Prompt - What lines below hold the string "shows"? Copy them all.

Record extracts -
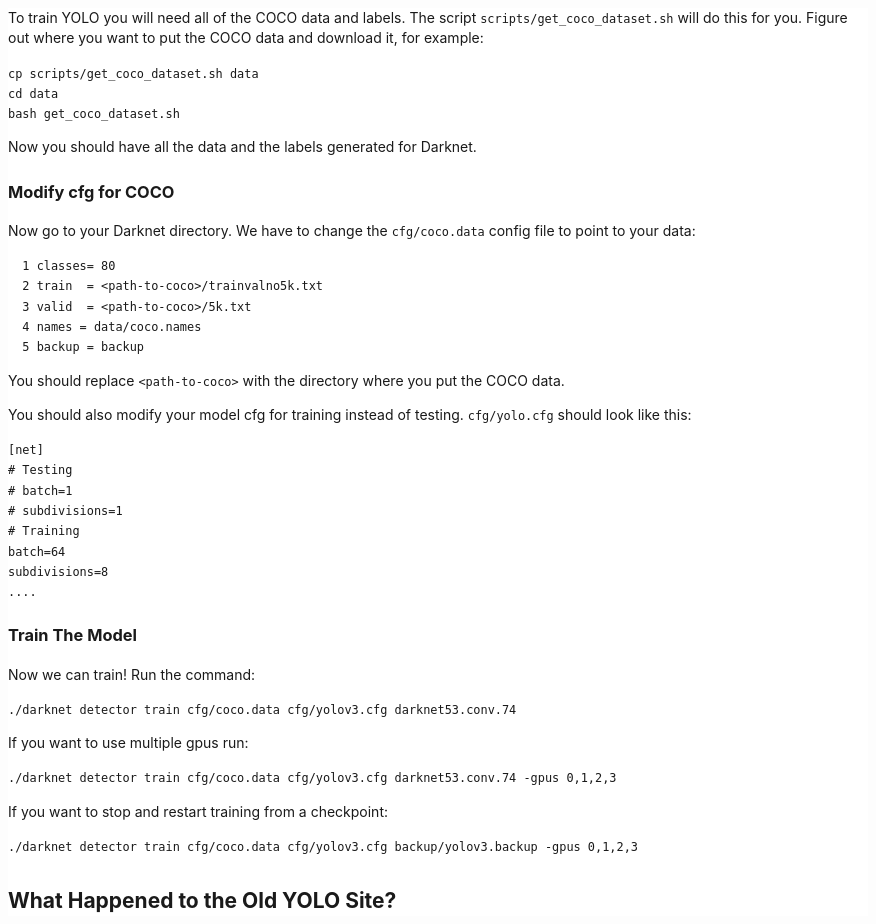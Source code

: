 To train YOLO you will need all of the COCO data and labels. The script `scripts/get_coco_dataset.sh` will do this for you. Figure out where you want to put the COCO data and download it, for example:

	cp scripts/get_coco_dataset.sh data
	cd data
	bash get_coco_dataset.sh

Now you should have all the data and the labels generated for Darknet.

### Modify cfg for COCO

Now go to your Darknet directory. We have to change the `cfg/coco.data` config file to point to your data:

	  1 classes= 80
	  2 train  = <path-to-coco>/trainvalno5k.txt
	  3 valid  = <path-to-coco>/5k.txt
	  4 names = data/coco.names
	  5 backup = backup

You should replace `<path-to-coco>` with the directory where you put the COCO data.

You should also modify your model cfg for training instead of testing. `cfg/yolo.cfg` should look like this:

	[net]
	# Testing
	# batch=1
	# subdivisions=1
	# Training
	batch=64
	subdivisions=8
	....

### Train The Model

Now we can train! Run the command:

	./darknet detector train cfg/coco.data cfg/yolov3.cfg darknet53.conv.74

If you want to use multiple gpus run:

	./darknet detector train cfg/coco.data cfg/yolov3.cfg darknet53.conv.74 -gpus 0,1,2,3

If you want to stop and restart training from a checkpoint:

	./darknet detector train cfg/coco.data cfg/yolov3.cfg backup/yolov3.backup -gpus 0,1,2,3

## What Happened to the Old YOLO Site?
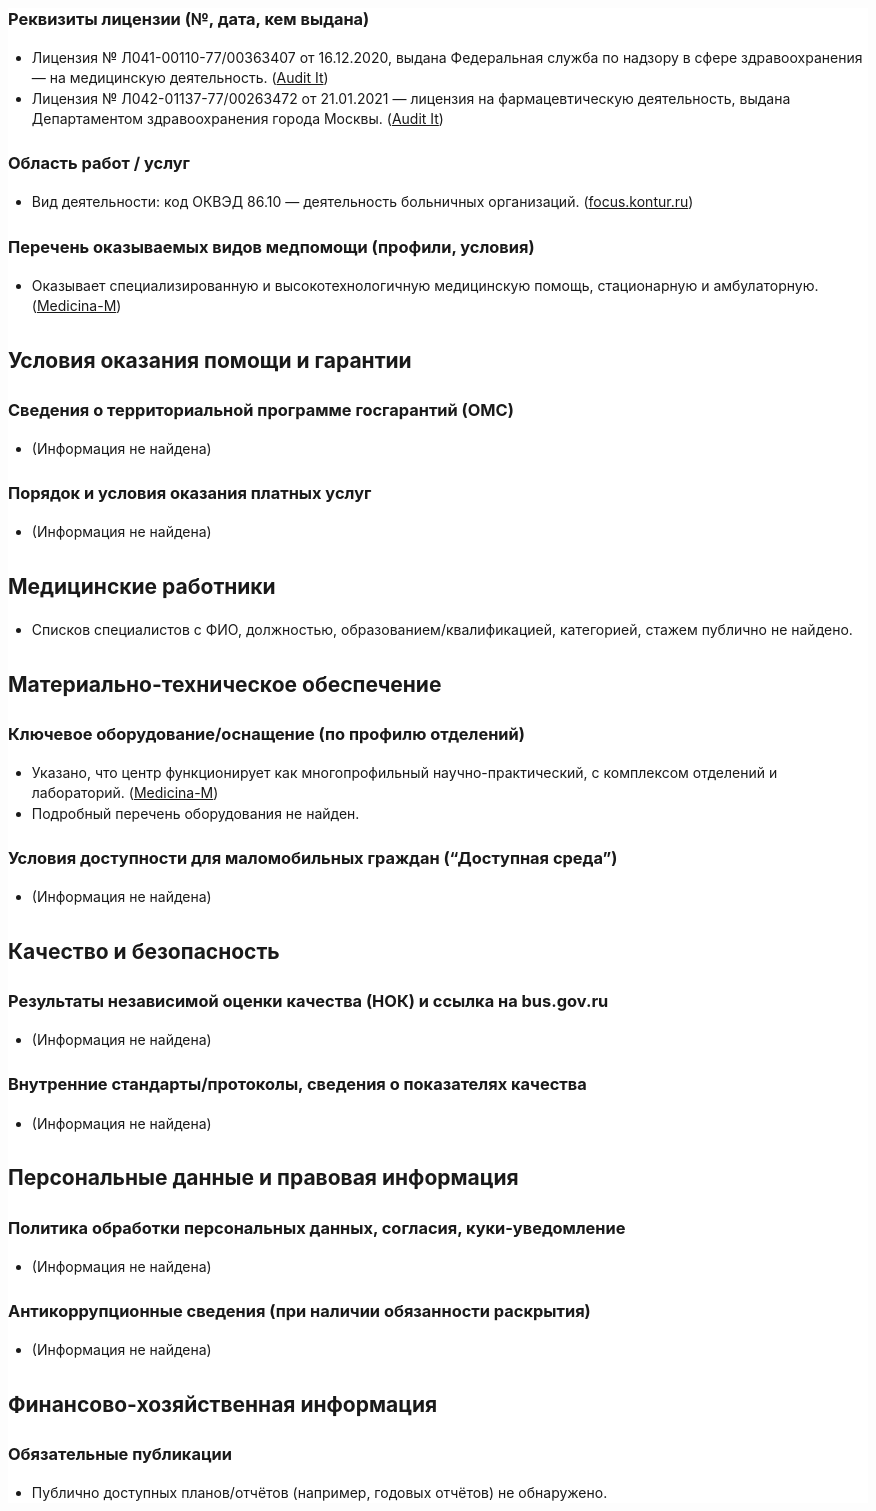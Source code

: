 ### Реквизиты лицензии (№, дата, кем выдана)  
- Лицензия № Л041-00110-77/00363407 от 16.12.2020, выдана Федеральная служба по надзору в сфере здравоохранения — на медицинскую деятельность. ([Audit It](https://www.audit-it.ru/contragent/1027700189626_gbuz-mknts-imeni-a-s-loginova-dzm?utm_source=chatgpt.com))  
- Лицензия № Л042-01137-77/00263472 от 21.01.2021 — лицензия на фармацевтическую деятельность, выдана Департаментом здравоохранения города Москвы. ([Audit It](https://www.audit-it.ru/contragent/1027700189626_gbuz-mknts-imeni-a-s-loginova-dzm?utm_source=chatgpt.com))  
### Область работ / услуг  
- Вид деятельности: код ОКВЭД 86.10 — деятельность больничных организаций. ([focus.kontur.ru](https://focus.kontur.ru/entity?query=1027700189626&utm_source=chatgpt.com))  
### Перечень оказываемых видов медпомощи (профили, условия)  
- Оказывает специализированную и высокотехнологичную медицинскую помощь, стационарную и амбулаторную. ([Medicina-M](https://medicina-moskva.ru/organizatsii/1402-moskovskij-klinicheskij-nauchnyj-tsentr-im-loginova?utm_source=chatgpt.com))  
## Условия оказания помощи и гарантии  
### Сведения о территориальной программе госгарантий (ОМС)  
- (Информация не найдена)  
### Порядок и условия оказания платных услуг  
- (Информация не найдена)  
## Медицинские работники  
- Списков специалистов с ФИО, должностью, образованием/квалификацией, категорией, стажем публично не найдено.  
## Материально-техническое обеспечение  
### Ключевое оборудование/оснащение (по профилю отделений)  
- Указано, что центр функционирует как многопрофильный научно-практический, с комплексом отделений и лабораторий. ([Medicina-M](https://medicina-moskva.ru/organizatsii/1402-moskovskij-klinicheskij-nauchnyj-tsentr-im-loginova?utm_source=chatgpt.com))  
- Подробный перечень оборудования не найден.  
### Условия доступности для маломобильных граждан (“Доступная среда”)  
- (Информация не найдена)  
## Качество и безопасность  
### Результаты независимой оценки качества (НОК) и ссылка на bus.gov.ru  
- (Информация не найдена)  
### Внутренние стандарты/протоколы, сведения о показателях качества  
- (Информация не найдена)  
## Персональные данные и правовая информация  
### Политика обработки персональных данных, согласия, куки-уведомление  
- (Информация не найдена)  
### Антикоррупционные сведения (при наличии обязанности раскрытия)  
- (Информация не найдена)  
## Финансово-хозяйственная информация  
### Обязательные публикации  
- Публично доступных планов/отчётов (например, годовых отчётов) не обнаружено.  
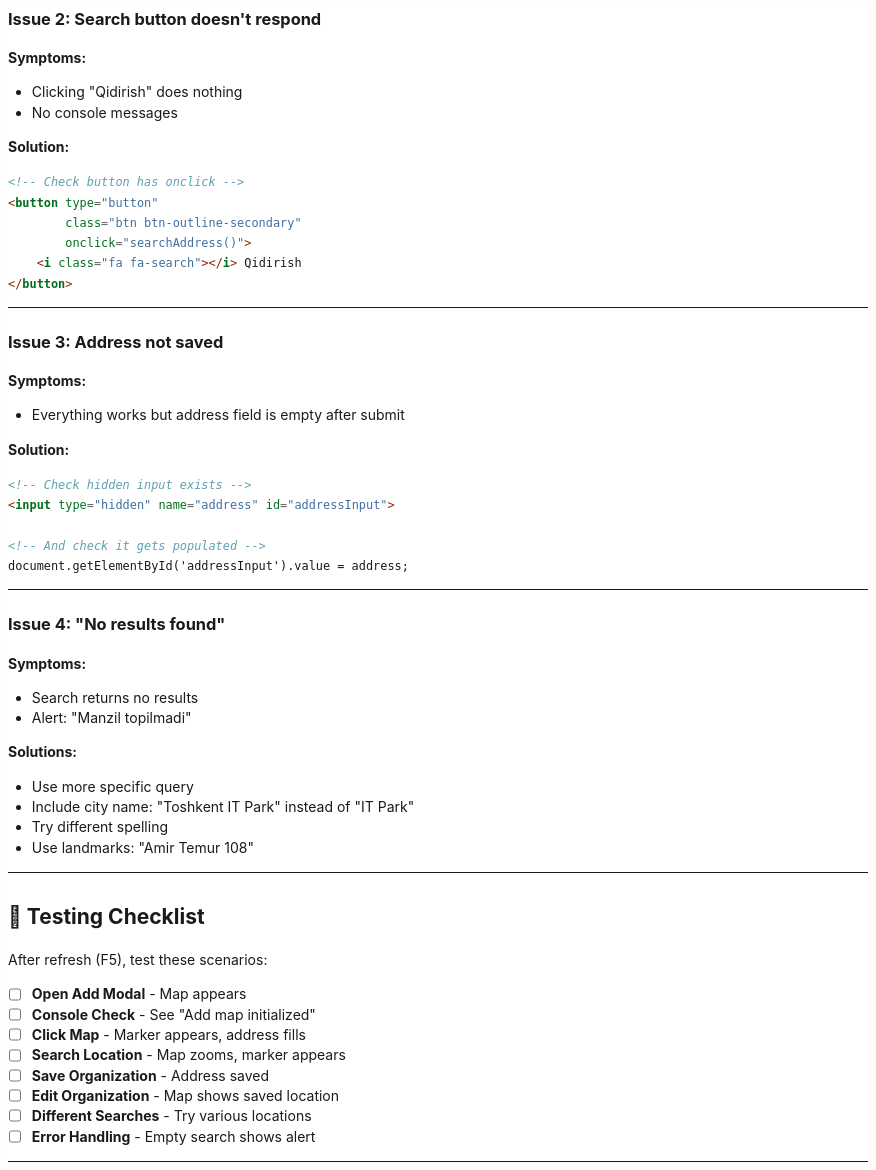 
### Issue 2: Search button doesn't respond

**Symptoms:**
- Clicking "Qidirish" does nothing
- No console messages

**Solution:**
```html
<!-- Check button has onclick -->
<button type="button" 
        class="btn btn-outline-secondary" 
        onclick="searchAddress()">
    <i class="fa fa-search"></i> Qidirish
</button>
```

---

### Issue 3: Address not saved

**Symptoms:**
- Everything works but address field is empty after submit

**Solution:**
```html
<!-- Check hidden input exists -->
<input type="hidden" name="address" id="addressInput">

<!-- And check it gets populated -->
document.getElementById('addressInput').value = address;
```

---

### Issue 4: "No results found"

**Symptoms:**
- Search returns no results
- Alert: "Manzil topilmadi"

**Solutions:**
- Use more specific query
- Include city name: "Toshkent IT Park" instead of "IT Park"
- Try different spelling
- Use landmarks: "Amir Temur 108"

---

## 🎯 Testing Checklist

After refresh (F5), test these scenarios:

- [ ] **Open Add Modal** - Map appears
- [ ] **Console Check** - See "Add map initialized"
- [ ] **Click Map** - Marker appears, address fills
- [ ] **Search Location** - Map zooms, marker appears
- [ ] **Save Organization** - Address saved
- [ ] **Edit Organization** - Map shows saved location
- [ ] **Different Searches** - Try various locations
- [ ] **Error Handling** - Empty search shows alert

---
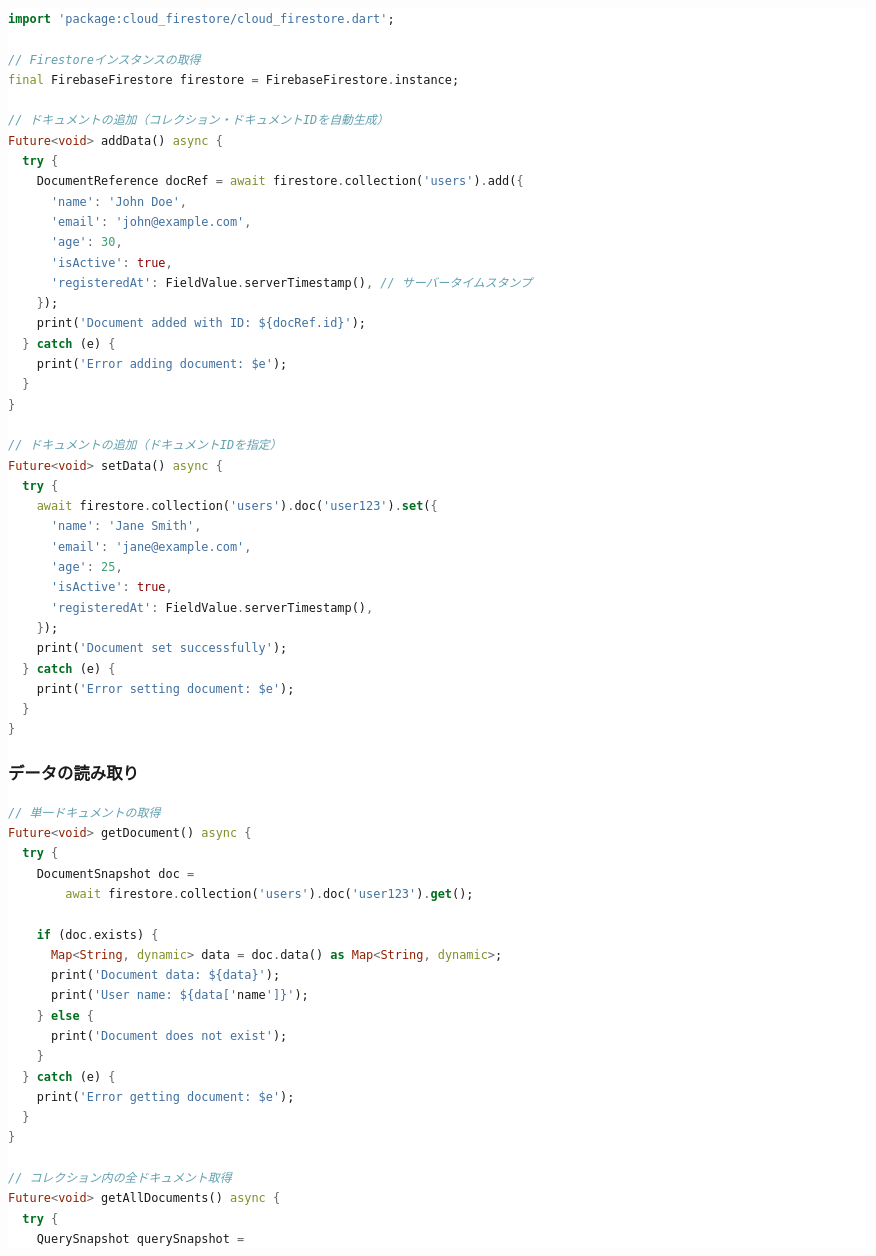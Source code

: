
 ```dart
import 'package:cloud_firestore/cloud_firestore.dart';

// Firestoreインスタンスの取得
final FirebaseFirestore firestore = FirebaseFirestore.instance;

// ドキュメントの追加（コレクション・ドキュメントIDを自動生成）
Future<void> addData() async {
  try {
    DocumentReference docRef = await firestore.collection('users').add({
      'name': 'John Doe',
      'email': 'john@example.com',
      'age': 30,
      'isActive': true,
      'registeredAt': FieldValue.serverTimestamp(), // サーバータイムスタンプ
    });
    print('Document added with ID: ${docRef.id}');
  } catch (e) {
    print('Error adding document: $e');
  }
}

// ドキュメントの追加（ドキュメントIDを指定）
Future<void> setData() async {
  try {
    await firestore.collection('users').doc('user123').set({
      'name': 'Jane Smith',
      'email': 'jane@example.com',
      'age': 25,
      'isActive': true,
      'registeredAt': FieldValue.serverTimestamp(),
    });
    print('Document set successfully');
  } catch (e) {
    print('Error setting document: $e');
  }
}
```

### データの読み取り

```dart
// 単一ドキュメントの取得
Future<void> getDocument() async {
  try {
    DocumentSnapshot doc = 
        await firestore.collection('users').doc('user123').get();
    
    if (doc.exists) {
      Map<String, dynamic> data = doc.data() as Map<String, dynamic>;
      print('Document data: ${data}');
      print('User name: ${data['name']}');
    } else {
      print('Document does not exist');
    }
  } catch (e) {
    print('Error getting document: $e');
  }
}

// コレクション内の全ドキュメント取得
Future<void> getAllDocuments() async {
  try {
    QuerySnapshot querySnapshot = 
```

Task output -
- [ ] **Edit Organization** - Map shows saved location
- [ ] **Error Handling** - Empty search shows alert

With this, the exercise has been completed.